- _THE TASK_: Which lines below fall between the one containing "I had so much" and the one containing "The first rule"? Repeat them exactly, counting both of those lines, and add nothing else.

::: SUPPLIED DATA

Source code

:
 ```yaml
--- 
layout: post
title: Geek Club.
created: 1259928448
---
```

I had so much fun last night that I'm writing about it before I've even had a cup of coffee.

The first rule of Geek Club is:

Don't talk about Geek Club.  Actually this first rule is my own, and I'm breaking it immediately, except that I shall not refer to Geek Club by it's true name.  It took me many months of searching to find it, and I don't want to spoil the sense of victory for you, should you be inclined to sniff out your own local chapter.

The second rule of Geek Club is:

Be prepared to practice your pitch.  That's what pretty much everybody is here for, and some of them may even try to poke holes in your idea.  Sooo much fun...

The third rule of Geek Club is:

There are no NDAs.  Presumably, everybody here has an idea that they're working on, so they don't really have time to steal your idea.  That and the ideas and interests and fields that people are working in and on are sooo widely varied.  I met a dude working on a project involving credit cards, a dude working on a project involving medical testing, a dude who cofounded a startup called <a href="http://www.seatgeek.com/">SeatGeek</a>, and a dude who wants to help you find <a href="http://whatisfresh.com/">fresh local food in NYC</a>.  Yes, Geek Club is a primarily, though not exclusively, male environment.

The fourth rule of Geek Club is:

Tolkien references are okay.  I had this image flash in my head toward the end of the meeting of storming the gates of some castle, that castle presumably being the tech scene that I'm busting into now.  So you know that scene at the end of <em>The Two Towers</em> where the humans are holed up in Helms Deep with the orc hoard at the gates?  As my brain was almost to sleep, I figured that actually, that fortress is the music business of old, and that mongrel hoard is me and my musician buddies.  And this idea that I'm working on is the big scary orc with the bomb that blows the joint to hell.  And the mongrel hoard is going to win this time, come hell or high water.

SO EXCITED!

::::::
::: SUPPLIED DATA

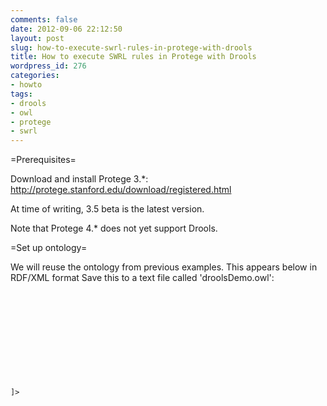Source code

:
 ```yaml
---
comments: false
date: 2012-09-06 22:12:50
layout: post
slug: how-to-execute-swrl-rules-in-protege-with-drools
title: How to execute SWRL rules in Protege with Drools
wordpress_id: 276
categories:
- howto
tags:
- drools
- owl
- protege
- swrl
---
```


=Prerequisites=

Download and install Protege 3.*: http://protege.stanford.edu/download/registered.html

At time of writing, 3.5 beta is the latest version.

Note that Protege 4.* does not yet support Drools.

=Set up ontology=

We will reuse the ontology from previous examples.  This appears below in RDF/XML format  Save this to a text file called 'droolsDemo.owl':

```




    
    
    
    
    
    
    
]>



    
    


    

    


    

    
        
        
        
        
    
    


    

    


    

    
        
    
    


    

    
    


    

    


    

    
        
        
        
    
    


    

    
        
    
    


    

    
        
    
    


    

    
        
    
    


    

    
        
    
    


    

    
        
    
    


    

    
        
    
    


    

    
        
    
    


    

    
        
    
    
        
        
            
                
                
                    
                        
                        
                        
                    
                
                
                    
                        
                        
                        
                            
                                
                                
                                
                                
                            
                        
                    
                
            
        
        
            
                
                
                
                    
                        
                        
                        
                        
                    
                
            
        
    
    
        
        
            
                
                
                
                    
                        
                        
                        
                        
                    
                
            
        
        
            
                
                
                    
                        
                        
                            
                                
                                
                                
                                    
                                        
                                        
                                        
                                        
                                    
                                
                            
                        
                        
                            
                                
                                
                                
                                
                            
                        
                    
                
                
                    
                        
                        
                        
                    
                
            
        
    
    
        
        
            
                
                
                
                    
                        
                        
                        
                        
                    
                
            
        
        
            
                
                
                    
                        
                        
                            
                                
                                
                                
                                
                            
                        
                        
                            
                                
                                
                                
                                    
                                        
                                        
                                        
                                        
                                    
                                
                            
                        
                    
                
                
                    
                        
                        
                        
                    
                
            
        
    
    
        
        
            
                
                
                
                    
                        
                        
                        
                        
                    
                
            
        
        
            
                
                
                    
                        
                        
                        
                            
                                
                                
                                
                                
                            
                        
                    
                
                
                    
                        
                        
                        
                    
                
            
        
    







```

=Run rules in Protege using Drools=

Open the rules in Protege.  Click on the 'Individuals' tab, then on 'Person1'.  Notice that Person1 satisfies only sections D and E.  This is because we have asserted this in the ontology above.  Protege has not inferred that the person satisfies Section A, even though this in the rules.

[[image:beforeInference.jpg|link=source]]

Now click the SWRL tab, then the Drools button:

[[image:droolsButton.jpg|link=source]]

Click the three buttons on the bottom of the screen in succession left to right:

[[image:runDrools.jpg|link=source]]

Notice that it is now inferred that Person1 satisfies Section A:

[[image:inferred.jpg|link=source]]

::::::
::: SUPPLIED DATA

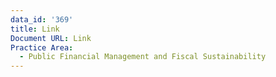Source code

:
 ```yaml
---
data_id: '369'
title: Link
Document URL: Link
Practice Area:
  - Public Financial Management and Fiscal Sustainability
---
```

::::::

- _SOLUTION FOR THIS PROBLEM_:
I had so much fun last night that I'm writing about it before I've even had a cup of coffee.

The first rule of Geek Club is:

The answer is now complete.